## Data for the task:
--

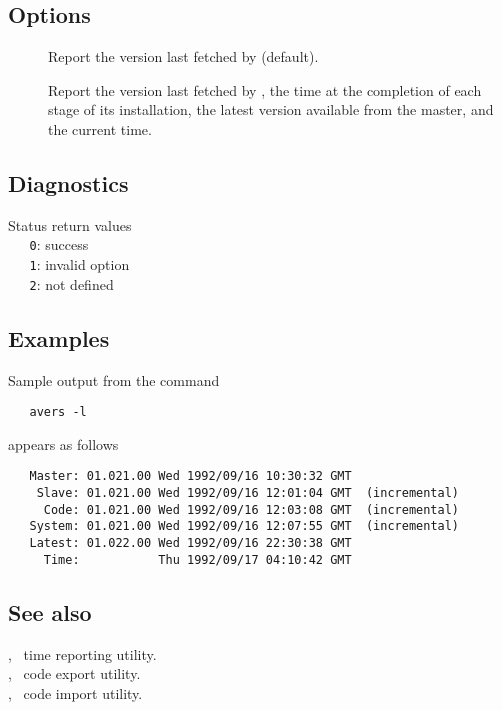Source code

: \subsection*{Options}

\begin{description}
\item[]
   Report the version last fetched by  (default).

\item[]
   Report the version last fetched by , the time at the
   completion of each stage of its installation, the latest version available
   from the master, and the current time.
\end{description}

\subsection*{Diagnostics}

Status return values
\\ \verb+   0+: success
\\ \verb+   1+: invalid option
\\ \verb+   2+:  not defined

\subsection*{Examples}

Sample output from the command

\begin{verbatim}
   avers -l
\end{verbatim}

\noindent
appears as follows

\begin{verbatim}
   Master: 01.021.00 Wed 1992/09/16 10:30:32 GMT
    Slave: 01.021.00 Wed 1992/09/16 12:01:04 GMT  (incremental)
     Code: 01.021.00 Wed 1992/09/16 12:03:08 GMT  (incremental)
   System: 01.021.00 Wed 1992/09/16 12:07:55 GMT  (incremental)
   Latest: 01.022.00 Wed 1992/09/16 22:30:38 GMT
     Time:           Thu 1992/09/17 04:10:42 GMT
\end{verbatim}

\subsection*{See also}

, \aipspp\ time reporting utility.\\
, \aipspp\ code export utility.\\
, \aipspp\ code import utility.

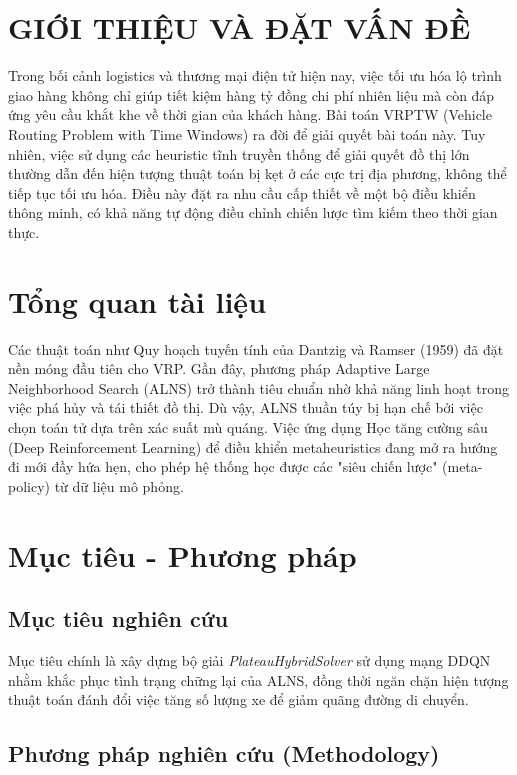 \documentclass[13pt, a4paper]{extarticle} %
\begin{document}
\section*{GIỚI THIỆU VÀ ĐẶT VẤN ĐỀ}
Trong bối cảnh logistics và thương mại điện tử hiện nay, việc tối ưu hóa lộ trình giao hàng không chỉ giúp tiết kiệm hàng tỷ đồng chi phí nhiên liệu mà còn đáp ứng yêu cầu khắt khe về thời gian của khách hàng. Bài toán VRPTW (Vehicle Routing Problem with Time Windows) ra đời để giải quyết bài toán này. Tuy nhiên, việc sử dụng các heuristic tĩnh truyền thống để giải quyết đồ thị lớn thường dẫn đến hiện tượng thuật toán bị kẹt ở các cực trị địa phương, không thể tiếp tục tối ưu hóa. Điều này đặt ra nhu cầu cấp thiết về một bộ điều khiển thông minh, có khả năng tự động điều chỉnh chiến lược tìm kiếm theo thời gian thực.
\newpage


\section{Tổng quan tài liệu}
Các thuật toán như Quy hoạch tuyến tính của Dantzig và Ramser (1959) đã đặt nền móng đầu tiên cho VRP. Gần đây, phương pháp Adaptive Large Neighborhood Search (ALNS) trở thành tiêu chuẩn nhờ khả năng linh hoạt trong việc phá hủy và tái thiết đồ thị. Dù vậy, ALNS thuần túy bị hạn chế bởi việc chọn toán tử dựa trên xác suất mù quáng. Việc ứng dụng Học tăng cường sâu (Deep Reinforcement Learning) để điều khiển metaheuristics \citep{Author2023} đang mở ra hướng đi mới đầy hứa hẹn, cho phép hệ thống học được các "siêu chiến lược" (meta-policy) từ dữ liệu mô phỏng.

\section{Mục tiêu - Phương pháp}

\subsection{Mục tiêu nghiên cứu}
Mục tiêu chính là xây dựng bộ giải \textit{PlateauHybridSolver} sử dụng mạng DDQN nhằm khắc phục tình trạng chững lại của ALNS, đồng thời ngăn chặn hiện tượng thuật toán đánh đổi việc tăng số lượng xe để giảm quãng đường di chuyển.

\subsection{Phương pháp nghiên cứu (Methodology)}
\end{document}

--

## Assignment:
Throughout the material, how many lines contain the string "version"? Answer with the number alone.

## Response to the task:
3